辺りは黄昏時になっていた。テーブルには蝋燭の火がつけられていく。
「コーデリアさんはわたくしをもっと利用なさっていいのよ?」
「エミーリア様。それはどういう意味でしょうか」
エミーリアは周囲にいる紳士淑女たちを眺めていた。
「わたくしは、この場であなたを紹介したわ。ささいなことでもその縁は、いずれどこかで実を結ぶかもしれないでしょう?」
コーデリアは、彼女の言わんとしていることがわかった。
「……私は、ただの地方官吏ですよ。このようなきらびやかな世界とは無縁です。しばしの夢を見せてもらっていると思って、この場に来ているだけで」
コーデリアはグラスの中でゆらめくワインを見つめていた。
「わたくしはコーデリアさんのそういうところが好きよ。少しもどかしいところもあるけれど。
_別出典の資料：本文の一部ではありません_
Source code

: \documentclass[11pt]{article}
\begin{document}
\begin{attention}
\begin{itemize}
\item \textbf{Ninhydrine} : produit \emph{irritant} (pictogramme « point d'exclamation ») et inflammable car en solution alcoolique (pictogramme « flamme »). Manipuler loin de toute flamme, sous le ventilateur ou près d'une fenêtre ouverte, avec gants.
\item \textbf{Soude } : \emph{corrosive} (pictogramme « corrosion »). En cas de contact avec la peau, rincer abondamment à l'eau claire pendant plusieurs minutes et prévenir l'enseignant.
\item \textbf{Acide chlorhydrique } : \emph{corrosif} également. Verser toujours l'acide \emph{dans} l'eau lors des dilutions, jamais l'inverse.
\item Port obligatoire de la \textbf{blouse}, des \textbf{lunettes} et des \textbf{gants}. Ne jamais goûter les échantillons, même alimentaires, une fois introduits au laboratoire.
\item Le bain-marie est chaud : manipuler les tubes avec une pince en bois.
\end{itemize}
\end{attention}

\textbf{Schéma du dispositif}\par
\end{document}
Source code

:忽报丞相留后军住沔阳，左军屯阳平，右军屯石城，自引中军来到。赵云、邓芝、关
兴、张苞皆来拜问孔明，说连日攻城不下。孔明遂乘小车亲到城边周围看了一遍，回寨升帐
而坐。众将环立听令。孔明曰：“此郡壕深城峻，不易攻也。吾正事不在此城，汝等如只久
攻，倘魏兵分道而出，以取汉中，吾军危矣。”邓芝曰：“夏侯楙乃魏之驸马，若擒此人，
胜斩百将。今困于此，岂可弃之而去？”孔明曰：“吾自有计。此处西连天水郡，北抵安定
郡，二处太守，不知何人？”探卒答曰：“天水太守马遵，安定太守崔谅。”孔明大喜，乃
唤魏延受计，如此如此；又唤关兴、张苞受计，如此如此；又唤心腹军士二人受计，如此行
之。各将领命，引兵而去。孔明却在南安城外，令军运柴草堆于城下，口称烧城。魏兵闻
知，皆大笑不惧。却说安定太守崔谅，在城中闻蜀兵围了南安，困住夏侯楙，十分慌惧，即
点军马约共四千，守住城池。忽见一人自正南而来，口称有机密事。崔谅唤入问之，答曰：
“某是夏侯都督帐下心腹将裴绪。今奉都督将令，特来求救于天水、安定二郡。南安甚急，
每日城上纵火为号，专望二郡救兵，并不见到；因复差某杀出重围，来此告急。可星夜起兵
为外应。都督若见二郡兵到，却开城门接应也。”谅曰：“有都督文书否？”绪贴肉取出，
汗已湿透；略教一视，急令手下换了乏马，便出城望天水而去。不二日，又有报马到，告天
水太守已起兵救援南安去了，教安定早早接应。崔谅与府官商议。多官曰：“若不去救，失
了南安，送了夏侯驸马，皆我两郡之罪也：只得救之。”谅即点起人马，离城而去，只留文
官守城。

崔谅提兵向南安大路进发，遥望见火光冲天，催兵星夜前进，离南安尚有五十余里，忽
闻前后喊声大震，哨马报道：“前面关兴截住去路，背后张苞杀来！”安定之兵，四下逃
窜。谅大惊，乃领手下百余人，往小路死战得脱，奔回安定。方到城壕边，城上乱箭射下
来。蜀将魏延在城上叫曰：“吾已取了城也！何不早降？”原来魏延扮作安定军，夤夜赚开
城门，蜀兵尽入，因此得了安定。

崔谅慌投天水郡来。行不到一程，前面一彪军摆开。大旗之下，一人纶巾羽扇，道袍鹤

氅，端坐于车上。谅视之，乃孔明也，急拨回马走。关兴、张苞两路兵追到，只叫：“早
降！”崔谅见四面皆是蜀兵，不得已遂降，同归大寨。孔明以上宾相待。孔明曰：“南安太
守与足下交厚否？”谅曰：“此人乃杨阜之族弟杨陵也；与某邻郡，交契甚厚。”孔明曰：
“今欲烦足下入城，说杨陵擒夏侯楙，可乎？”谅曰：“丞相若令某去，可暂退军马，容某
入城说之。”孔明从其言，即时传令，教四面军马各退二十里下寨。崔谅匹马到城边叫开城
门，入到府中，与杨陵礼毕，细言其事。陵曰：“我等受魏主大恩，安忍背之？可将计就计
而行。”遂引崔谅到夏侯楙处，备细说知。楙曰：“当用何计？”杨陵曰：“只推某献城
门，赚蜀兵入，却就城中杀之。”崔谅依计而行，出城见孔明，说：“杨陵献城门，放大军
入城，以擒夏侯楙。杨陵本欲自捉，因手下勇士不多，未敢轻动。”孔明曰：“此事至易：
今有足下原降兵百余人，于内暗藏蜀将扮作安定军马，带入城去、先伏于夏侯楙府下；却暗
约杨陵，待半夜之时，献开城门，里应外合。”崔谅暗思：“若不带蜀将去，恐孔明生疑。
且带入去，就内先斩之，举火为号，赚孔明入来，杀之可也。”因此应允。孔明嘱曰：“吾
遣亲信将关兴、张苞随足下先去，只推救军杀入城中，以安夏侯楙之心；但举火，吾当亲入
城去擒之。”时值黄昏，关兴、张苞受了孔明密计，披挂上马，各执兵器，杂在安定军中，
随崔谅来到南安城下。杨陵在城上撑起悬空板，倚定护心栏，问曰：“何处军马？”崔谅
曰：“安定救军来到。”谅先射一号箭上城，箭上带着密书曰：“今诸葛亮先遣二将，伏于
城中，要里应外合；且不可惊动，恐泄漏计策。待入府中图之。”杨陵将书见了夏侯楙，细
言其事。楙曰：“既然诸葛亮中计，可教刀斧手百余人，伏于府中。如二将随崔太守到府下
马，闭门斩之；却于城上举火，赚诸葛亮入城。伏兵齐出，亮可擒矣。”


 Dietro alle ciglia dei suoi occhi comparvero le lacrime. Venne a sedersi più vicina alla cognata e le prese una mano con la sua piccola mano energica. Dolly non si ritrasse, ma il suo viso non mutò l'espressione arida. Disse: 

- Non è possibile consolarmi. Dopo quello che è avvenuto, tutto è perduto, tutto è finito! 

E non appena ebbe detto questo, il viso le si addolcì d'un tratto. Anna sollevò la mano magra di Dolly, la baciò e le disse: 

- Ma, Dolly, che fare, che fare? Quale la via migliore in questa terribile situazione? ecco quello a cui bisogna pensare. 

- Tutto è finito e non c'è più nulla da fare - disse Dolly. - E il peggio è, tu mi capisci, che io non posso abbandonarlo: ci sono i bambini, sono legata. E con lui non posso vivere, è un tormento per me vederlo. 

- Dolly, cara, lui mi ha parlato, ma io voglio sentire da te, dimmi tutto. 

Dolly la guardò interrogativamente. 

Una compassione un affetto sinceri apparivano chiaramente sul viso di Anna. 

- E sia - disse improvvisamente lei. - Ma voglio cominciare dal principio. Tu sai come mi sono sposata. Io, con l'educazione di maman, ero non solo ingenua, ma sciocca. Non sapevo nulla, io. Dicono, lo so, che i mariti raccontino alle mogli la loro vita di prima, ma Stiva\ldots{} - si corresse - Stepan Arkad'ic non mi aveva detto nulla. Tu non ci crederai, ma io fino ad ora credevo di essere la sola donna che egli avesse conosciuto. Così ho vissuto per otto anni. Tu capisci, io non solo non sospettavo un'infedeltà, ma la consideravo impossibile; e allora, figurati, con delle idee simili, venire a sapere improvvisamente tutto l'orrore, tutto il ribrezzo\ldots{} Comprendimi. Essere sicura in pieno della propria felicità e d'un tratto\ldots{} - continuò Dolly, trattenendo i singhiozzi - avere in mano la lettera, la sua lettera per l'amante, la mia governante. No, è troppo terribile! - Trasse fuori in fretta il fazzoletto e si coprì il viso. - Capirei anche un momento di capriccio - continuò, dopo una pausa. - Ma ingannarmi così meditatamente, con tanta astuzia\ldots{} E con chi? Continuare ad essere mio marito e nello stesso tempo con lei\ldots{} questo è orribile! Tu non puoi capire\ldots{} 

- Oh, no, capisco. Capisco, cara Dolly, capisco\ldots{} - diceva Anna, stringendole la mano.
……あら、やっといらっしゃったわ」
エミーリアはだれかに向かって片手を挙げた。
彼女の視線の先を追いかけると、ひとりの男性がふたりの前にやってきた。
「これはこれは、バーガンディ子爵夫人に……あれ、もしかして……コーデリア?」
コーデリアにも、同世代と思われる男性に、見覚えがあった。
「実はね、コーデリア。どうせここに来るなら、この人にも会わせようと思ったの。覚えているかしら。わたくしたちと同級生だったアロンよ。たまに社交界でも会うの。……そういえばどちらにお勤めだったかしら?」
「何度か申し上げましたよ」
やや呆れ顔を作りながらアロンは答えた。
薄茶の髪に柔和な顔立ち。学院在学時の記憶のままだ。
「国の監査局です。やあ、コーデリア。久しぶりだね。地元の官庁に行ったと聞いていたけれど、元気だった?」
「ええ、元気です。今もそこで働いていて」
「王都には旅行で?」
「そうです」
アロンは男爵家の三男で、身分問わず友人が多かった。
コーデリアにも、学院で食事を取る時など、たまに声をかけられることがあったのだ。
「そうなんだ。懐かしいな」
「アロン。たしかあなたは、まだ結婚していなかったわよね?」
「え、うん。そうだけど? 別に三男だから好きにしろと言われているし。恋人もいない、わびしい独り身だよ」
コーデリアは嫌な予感がしたので、エミーリアの袖を引っ張ったのだが、遅かった。
「アロン。しばらくコーデリアをお預けしてもよろしいかしら」
「は?」
「もちろん、不埒な真似を許さなくってよ。実は先ほどから靴擦れを起こしているようだから、軽い手当をしにいってきますわ」
「エミーリア様、それなら私も同行したほうが」
「いいえ、それには及ばないわ」
エミーリアはきっぱりと首を振り、立ち上がった。
彼女は颯爽と歩いていく。近くの給仕に声をかけると、邸内に案内されていった。
コーデリアはアロンとふたりで残された。